Inter, Dimarco e tutto il suo amore per il nerazzurro: “Giocare per la tua squadra del cuore è una cosa bellissima. Non molti credevano in me e mi hanno giudicato, ma il lavoro mi ha ripagato”
“Il mio soprannome è sempre stato Dima. poi Dimash nasce da quando sono tornato qui all’Inter. Devo dire che è stato mister Inzaghi a inventarlo. Sinceramente non lo so perché, gliè venuto dl nulla e poi tutti l’hanno seguito. Whisky? Me lo dicevamo ai tempi del Verona ma è il passato…“.
“Non mi sento uno dei predestinati. Io quando scendo in campo con l’Inter cerco di essere me stesso. Sono un tipo competitivo e cerco sempre di aiutare i miei compagni. E nelle partite che contano cerco di dare qualcosa di più. Quando giochi per l’Inter ci sono sempre partite importanti e cerco sempre di aiutare tutti anche con una parola di stimolo, perché mi ricordo cosa ho passato nel settore giovanili e tutto quello che ho imparato. Sono tutte cose che cerco di portarmi con me, in campo e fuori“.
“Chiaramente è bello leggere i complimenti. Ma a me non piaccioni i paragoni, poi come ho detto quando vieni paragonato a certe leggende del passato da piacere, ma è una cosa per cui non vado matto. Il calcio è fatto di momenti e all’Inter ne ho vissuti di belli e brutti. Quando perdiamo una partita vado in down totale. Poi dopo analizzo e cerco di ripartire e di mettermi in testa un obiettivo. Dopo la Finale Champions persa, mi sono posto l’obiettivo di vincere il campionato e così abbiamo fatto. Una bella rivincita che è valsa la second stella“.
“Giocare nell’Inter da tifoso fa tantissimo piacere e io forse vivo troppo le partite... Negli anni da quando sono tornato qui, abbiamo ricomincato a giocare partite di livello.
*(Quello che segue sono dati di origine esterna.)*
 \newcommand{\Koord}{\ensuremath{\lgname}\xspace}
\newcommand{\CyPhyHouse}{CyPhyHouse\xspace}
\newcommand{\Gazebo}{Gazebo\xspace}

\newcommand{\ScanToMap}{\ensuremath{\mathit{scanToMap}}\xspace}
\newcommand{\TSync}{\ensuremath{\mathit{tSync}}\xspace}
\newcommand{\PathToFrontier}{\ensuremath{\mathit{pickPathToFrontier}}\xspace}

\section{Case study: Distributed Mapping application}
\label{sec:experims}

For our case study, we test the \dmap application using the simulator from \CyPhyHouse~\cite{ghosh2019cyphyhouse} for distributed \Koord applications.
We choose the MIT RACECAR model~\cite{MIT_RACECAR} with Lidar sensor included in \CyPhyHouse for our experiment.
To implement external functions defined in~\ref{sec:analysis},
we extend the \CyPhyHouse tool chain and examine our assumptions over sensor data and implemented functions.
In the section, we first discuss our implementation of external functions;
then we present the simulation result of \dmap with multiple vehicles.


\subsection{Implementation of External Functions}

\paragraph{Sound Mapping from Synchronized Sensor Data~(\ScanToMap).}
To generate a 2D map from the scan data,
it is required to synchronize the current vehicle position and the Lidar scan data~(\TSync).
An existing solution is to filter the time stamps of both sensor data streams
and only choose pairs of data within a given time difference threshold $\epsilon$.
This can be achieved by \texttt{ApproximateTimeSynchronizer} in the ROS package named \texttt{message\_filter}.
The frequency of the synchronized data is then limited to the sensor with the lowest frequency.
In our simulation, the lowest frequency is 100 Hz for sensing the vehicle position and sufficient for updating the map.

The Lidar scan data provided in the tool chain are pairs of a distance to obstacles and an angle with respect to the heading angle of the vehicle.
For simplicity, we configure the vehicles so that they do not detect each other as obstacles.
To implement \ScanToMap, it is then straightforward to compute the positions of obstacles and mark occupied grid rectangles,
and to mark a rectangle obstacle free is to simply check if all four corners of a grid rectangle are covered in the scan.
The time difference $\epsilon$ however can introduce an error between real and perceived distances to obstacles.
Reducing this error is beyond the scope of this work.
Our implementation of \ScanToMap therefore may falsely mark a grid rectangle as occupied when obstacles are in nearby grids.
Prima giocare con big come Barcellona o Real Madrid non era cosa di tutti i giorni, ma se ci fai l’abitudine poi diventa normale e quelle parite è bello giocarle. L’ultimo Derby l’ho sentito, è una partita che ci poteva dare tanto ma anche togliere. Il mio esordio in Champions fu col Real e fu un po’ amaro perché perdemmo. L’inno della Champions è unico, ti dà qualcosa dentro che non ha paragoni“.
“Quando perdiamo e c’è la settimana di allenamento, ci metto almeno due giorni per riprendermi. E in quei giorni sono veramente incazzato. Invece se giochi dopo solo tre giorni devi azzerare subito. Per fortuna l’anno scorso ne abbiamo perse poche ed è stato tutto più facile“.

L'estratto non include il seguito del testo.